Saved data entries:
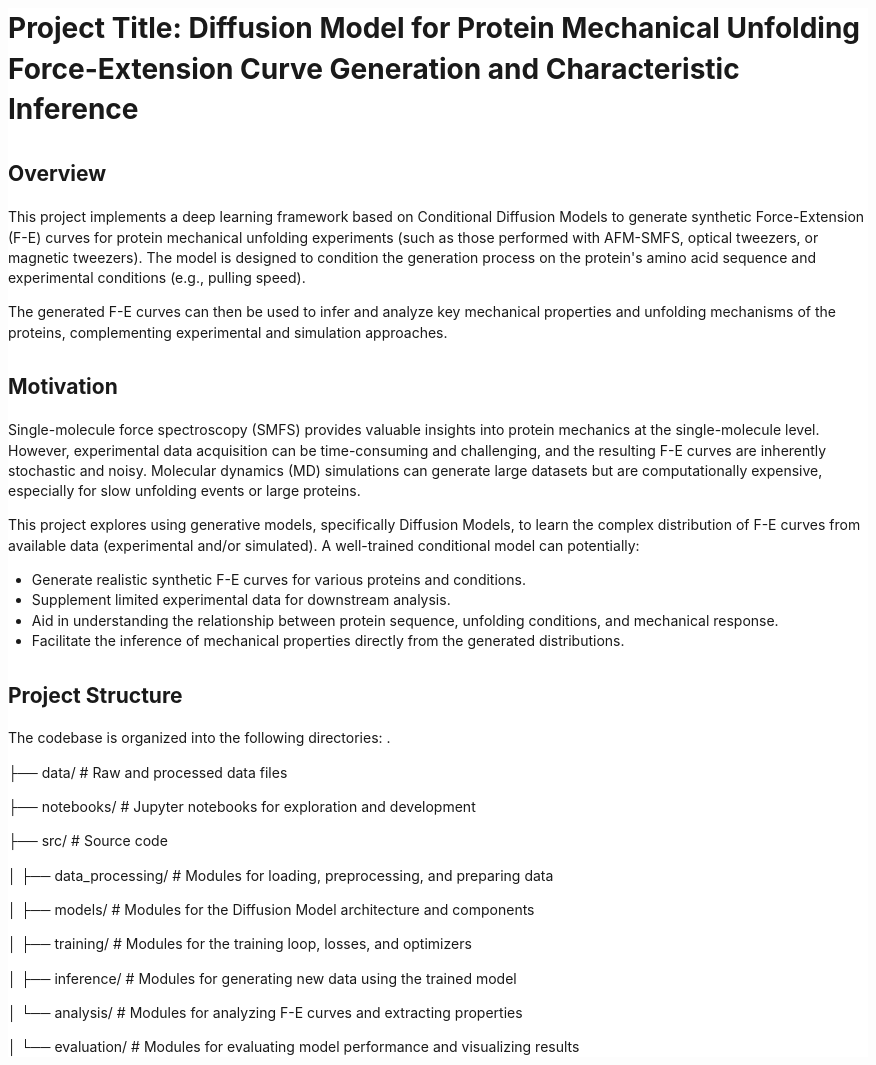 # Project Title: Diffusion Model for Protein Mechanical Unfolding Force-Extension Curve Generation and Characteristic Inference

## Overview

This project implements a deep learning framework based on Conditional Diffusion Models to generate synthetic Force-Extension (F-E) curves for protein mechanical unfolding experiments (such as those performed with AFM-SMFS, optical tweezers, or magnetic tweezers). The model is designed to condition the generation process on the protein's amino acid sequence and experimental conditions (e.g., pulling speed).

The generated F-E curves can then be used to infer and analyze key mechanical properties and unfolding mechanisms of the proteins, complementing experimental and simulation approaches.

## Motivation

Single-molecule force spectroscopy (SMFS) provides valuable insights into protein mechanics at the single-molecule level. However, experimental data acquisition can be time-consuming and challenging, and the resulting F-E curves are inherently stochastic and noisy. Molecular dynamics (MD) simulations can generate large datasets but are computationally expensive, especially for slow unfolding events or large proteins.

This project explores using generative models, specifically Diffusion Models, to learn the complex distribution of F-E curves from available data (experimental and/or simulated). A well-trained conditional model can potentially:
- Generate realistic synthetic F-E curves for various proteins and conditions.
- Supplement limited experimental data for downstream analysis.
- Aid in understanding the relationship between protein sequence, unfolding conditions, and mechanical response.
- Facilitate the inference of mechanical properties directly from the generated distributions.

## Project Structure

The codebase is organized into the following directories:
.

├── data/                 # Raw and processed data files

├── notebooks/            # Jupyter notebooks for exploration and development

├── src/                  # Source code

│   ├── data_processing/  # Modules for loading, preprocessing, and preparing data

│   ├── models/           # Modules for the Diffusion Model architecture and components

│   ├── training/         # Modules for the training loop, losses, and optimizers

│   ├── inference/        # Modules for generating new data using the trained model

│   └── analysis/         # Modules for analyzing F-E curves and extracting properties

│   └── evaluation/       # Modules for evaluating model performance and visualizing results
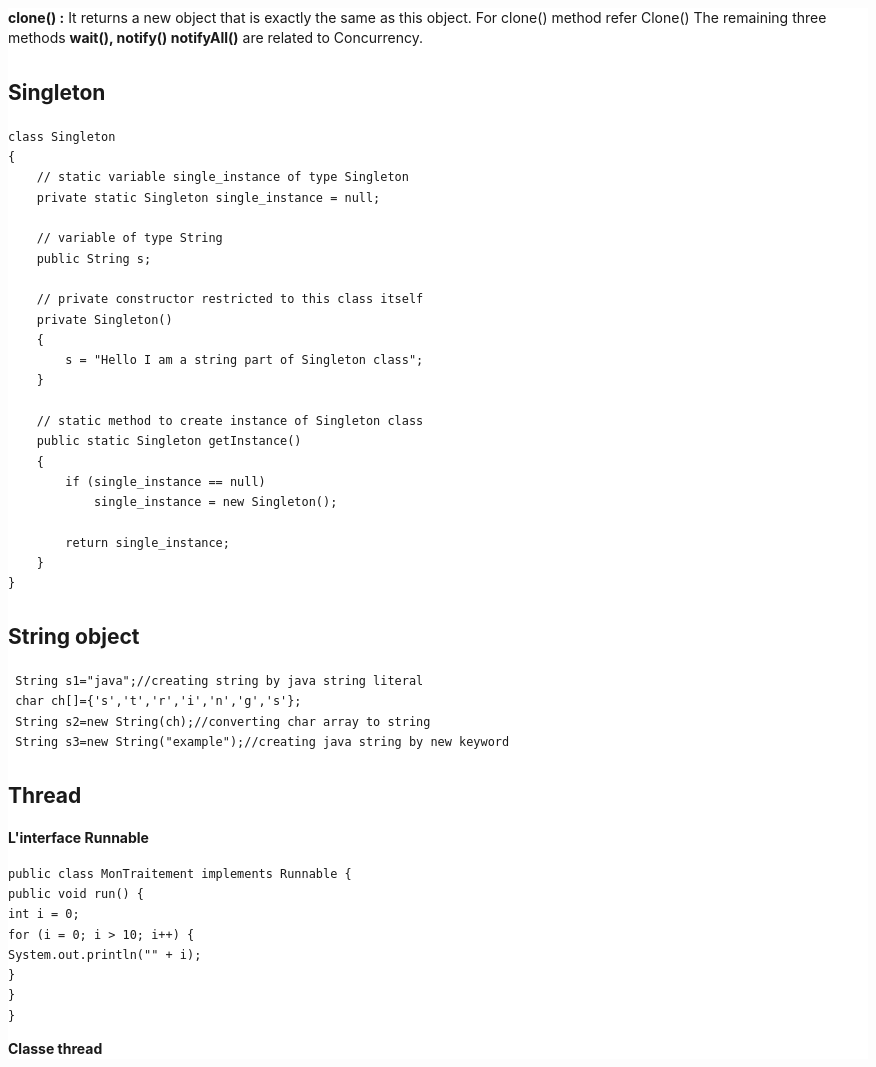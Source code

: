**clone() :** It returns a new object that is exactly the same as this object. For clone() method refer Clone()
The remaining three methods **wait(), notify() notifyAll()** are related to Concurrency. 

## Singleton

    class Singleton 
    { 
        // static variable single_instance of type Singleton 
        private static Singleton single_instance = null; 
      
        // variable of type String 
        public String s; 
      
        // private constructor restricted to this class itself 
        private Singleton() 
        { 
            s = "Hello I am a string part of Singleton class"; 
        } 
      
        // static method to create instance of Singleton class 
        public static Singleton getInstance() 
        { 
            if (single_instance == null) 
                single_instance = new Singleton(); 
      
            return single_instance; 
        } 
    } 

## String object
 

     String s1="java";//creating string by java string literal
     char ch[]={'s','t','r','i','n','g','s'};
     String s2=new String(ch);//converting char array to string
     String s3=new String("example");//creating java string by new keyword

## Thread

 **L'interface Runnable**



    public class MonTraitement implements Runnable {
    public void run() {
    int i = 0;
    for (i = 0; i > 10; i++) {
    System.out.println("" + i);
    }
    }
    }

**Classe thread**
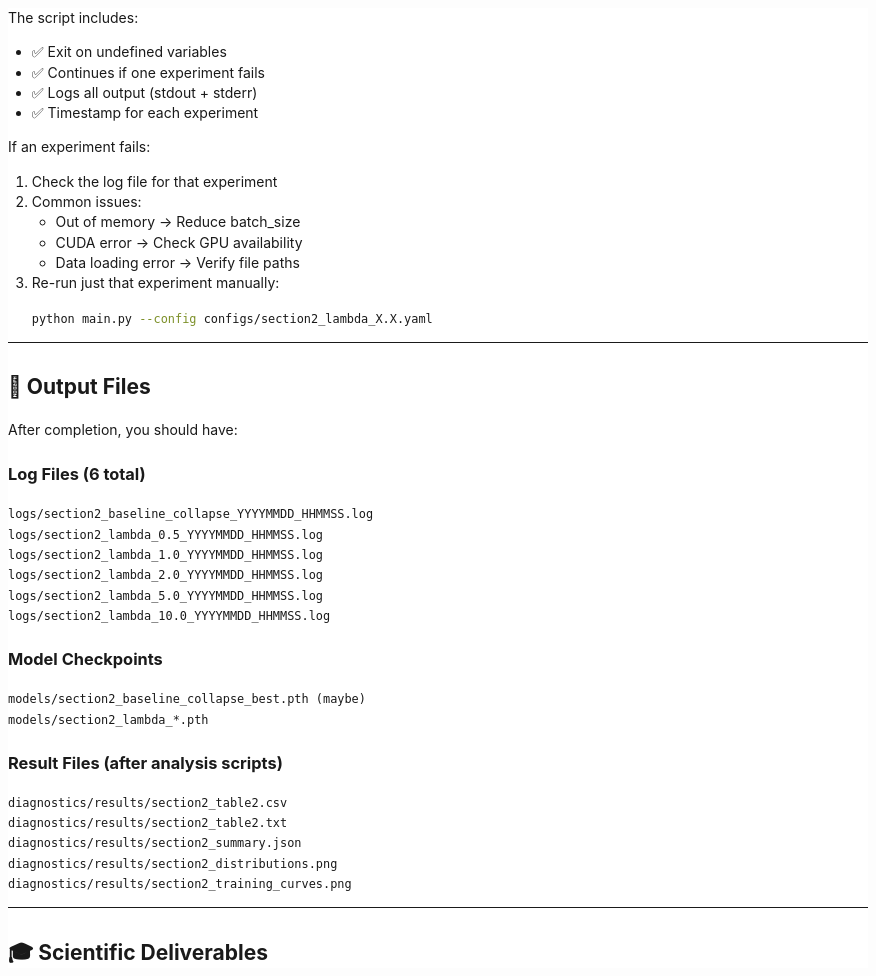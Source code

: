 The script includes:
- ✅ Exit on undefined variables
- ✅ Continues if one experiment fails
- ✅ Logs all output (stdout + stderr)
- ✅ Timestamp for each experiment

If an experiment fails:
1. Check the log file for that experiment
2. Common issues:
   - Out of memory → Reduce batch_size
   - CUDA error → Check GPU availability
   - Data loading error → Verify file paths
3. Re-run just that experiment manually:
   ```bash
   python main.py --config configs/section2_lambda_X.X.yaml
   ```

---

## 💾 Output Files

After completion, you should have:

### Log Files (6 total)
```
logs/section2_baseline_collapse_YYYYMMDD_HHMMSS.log
logs/section2_lambda_0.5_YYYYMMDD_HHMMSS.log
logs/section2_lambda_1.0_YYYYMMDD_HHMMSS.log
logs/section2_lambda_2.0_YYYYMMDD_HHMMSS.log
logs/section2_lambda_5.0_YYYYMMDD_HHMMSS.log
logs/section2_lambda_10.0_YYYYMMDD_HHMMSS.log
```

### Model Checkpoints
```
models/section2_baseline_collapse_best.pth (maybe)
models/section2_lambda_*.pth
```

### Result Files (after analysis scripts)
```
diagnostics/results/section2_table2.csv
diagnostics/results/section2_table2.txt
diagnostics/results/section2_summary.json
diagnostics/results/section2_distributions.png
diagnostics/results/section2_training_curves.png
```

---

## 🎓 Scientific Deliverables
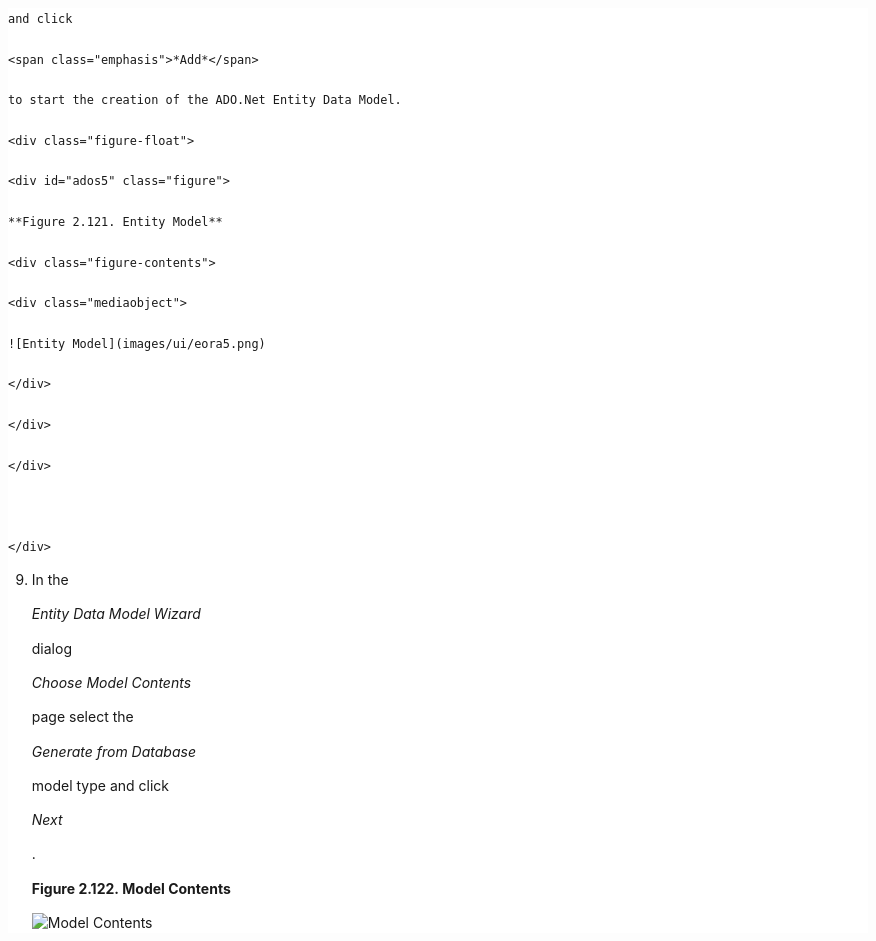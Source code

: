    and click

    <span class="emphasis">*Add*</span>

    to start the creation of the ADO.Net Entity Data Model.

    <div class="figure-float">

    <div id="ados5" class="figure">

    **Figure 2.121. Entity Model**

    <div class="figure-contents">

    <div class="mediaobject">

    ![Entity Model](images/ui/eora5.png)

    </div>

    </div>

    </div>

      

    </div>

9.  In the

    <span class="emphasis">*Entity Data Model Wizard*</span>

    dialog

    <span class="emphasis">*Choose Model Contents*</span>

    page select the

    <span class="emphasis">*Generate from Database*</span>

    model type and click

    <span class="emphasis">*Next*</span>

    .

    <div class="figure-float">

    <div id="ados6" class="figure">

    **Figure 2.122. Model Contents**

    <div class="figure-contents">

    <div class="mediaobject">

    ![Model Contents](images/ui/eora6.png)

    </div>

    </div>

    </div>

• About this exercise: So that the copy stays exact, reproduce each record word for word and leave its images out.

• Output of the exercise:
 # Project Title: Diffusion Model for Protein Mechanical Unfolding Force-Extension Curve Generation and Characteristic Inference

## Overview

This project implements a deep learning framework based on Conditional Diffusion Models to generate synthetic Force-Extension (F-E) curves for protein mechanical unfolding experiments (such as those performed with AFM-SMFS, optical tweezers, or magnetic tweezers). The model is designed to condition the generation process on the protein's amino acid sequence and experimental conditions (e.g., pulling speed).

The generated F-E curves can then be used to infer and analyze key mechanical properties and unfolding mechanisms of the proteins, complementing experimental and simulation approaches.

## Motivation

Single-molecule force spectroscopy (SMFS) provides valuable insights into protein mechanics at the single-molecule level. However, experimental data acquisition can be time-consuming and challenging, and the resulting F-E curves are inherently stochastic and noisy. Molecular dynamics (MD) simulations can generate large datasets but are computationally expensive, especially for slow unfolding events or large proteins.

This project explores using generative models, specifically Diffusion Models, to learn the complex distribution of F-E curves from available data (experimental and/or simulated). A well-trained conditional model can potentially:
- Generate realistic synthetic F-E curves for various proteins and conditions.
- Supplement limited experimental data for downstream analysis.
- Aid in understanding the relationship between protein sequence, unfolding conditions, and mechanical response.
- Facilitate the inference of mechanical properties directly from the generated distributions.

## Project Structure

The codebase is organized into the following directories:
.

├── data/                 # Raw and processed data files

├── notebooks/            # Jupyter notebooks for exploration and development

├── src/                  # Source code

│   ├── data_processing/  # Modules for loading, preprocessing, and preparing data

│   ├── models/           # Modules for the Diffusion Model architecture and components

│   ├── training/         # Modules for the training loop, losses, and optimizers

│   ├── inference/        # Modules for generating new data using the trained model

│   └── analysis/         # Modules for analyzing F-E curves and extracting properties

│   └── evaluation/       # Modules for evaluating model performance and visualizing results
Source code

:**clone() :** It returns a new object that is exactly the same as this object. For clone() method refer Clone()
The remaining three methods **wait(), notify() notifyAll()** are related to Concurrency. 

## Singleton

    class Singleton 
    { 
        // static variable single_instance of type Singleton 
        private static Singleton single_instance = null; 
      
        // variable of type String 
        public String s; 
      
        // private constructor restricted to this class itself 
        private Singleton() 
        { 
            s = "Hello I am a string part of Singleton class"; 
        } 
      
        // static method to create instance of Singleton class 
        public static Singleton getInstance() 
        { 
            if (single_instance == null) 
                single_instance = new Singleton(); 
      
            return single_instance; 
        } 
    } 

## String object
 

     String s1="java";//creating string by java string literal
     char ch[]={'s','t','r','i','n','g','s'};
     String s2=new String(ch);//converting char array to string
     String s3=new String("example");//creating java string by new keyword

## Thread

 **L'interface Runnable**



    public class MonTraitement implements Runnable {
    public void run() {
    int i = 0;
    for (i = 0; i > 10; i++) {
    System.out.println("" + i);
    }
    }
    }

**Classe thread**
Source code

: The script includes:
- ✅ Exit on undefined variables
- ✅ Continues if one experiment fails
- ✅ Logs all output (stdout + stderr)
- ✅ Timestamp for each experiment

If an experiment fails:
1. Check the log file for that experiment
2. Common issues:
   - Out of memory → Reduce batch_size
   - CUDA error → Check GPU availability
   - Data loading error → Verify file paths
3. Re-run just that experiment manually:
   ```bash
   python main.py --config configs/section2_lambda_X.X.yaml
   ```

---

## 💾 Output Files

After completion, you should have:

### Log Files (6 total)
```
logs/section2_baseline_collapse_YYYYMMDD_HHMMSS.log
logs/section2_lambda_0.5_YYYYMMDD_HHMMSS.log
logs/section2_lambda_1.0_YYYYMMDD_HHMMSS.log
logs/section2_lambda_2.0_YYYYMMDD_HHMMSS.log
logs/section2_lambda_5.0_YYYYMMDD_HHMMSS.log
logs/section2_lambda_10.0_YYYYMMDD_HHMMSS.log
```

### Model Checkpoints
```
models/section2_baseline_collapse_best.pth (maybe)
models/section2_lambda_*.pth
```

### Result Files (after analysis scripts)
```
diagnostics/results/section2_table2.csv
diagnostics/results/section2_table2.txt
diagnostics/results/section2_summary.json
diagnostics/results/section2_distributions.png
diagnostics/results/section2_training_curves.png
```

---

## 🎓 Scientific Deliverables
Source code

:    and click

    <span class="emphasis">*Add*</span>

    to start the creation of the ADO.Net Entity Data Model.

    <div class="figure-float">

    <div id="ados5" class="figure">

    **Figure 2.121. Entity Model**

    <div class="figure-contents">

    <div class="mediaobject">

    ![Entity Model](images/ui/eora5.png)

    </div>

    </div>

    </div>

      

    </div>

9.  In the

    <span class="emphasis">*Entity Data Model Wizard*</span>

    dialog

    <span class="emphasis">*Choose Model Contents*</span>

    page select the

    <span class="emphasis">*Generate from Database*</span>

    model type and click

    <span class="emphasis">*Next*</span>

    .

    <div class="figure-float">

    <div id="ados6" class="figure">

    **Figure 2.122. Model Contents**

    <div class="figure-contents">

    <div class="mediaobject">

    ![Model Contents](images/ui/eora6.png)

    </div>

    </div>

    </div>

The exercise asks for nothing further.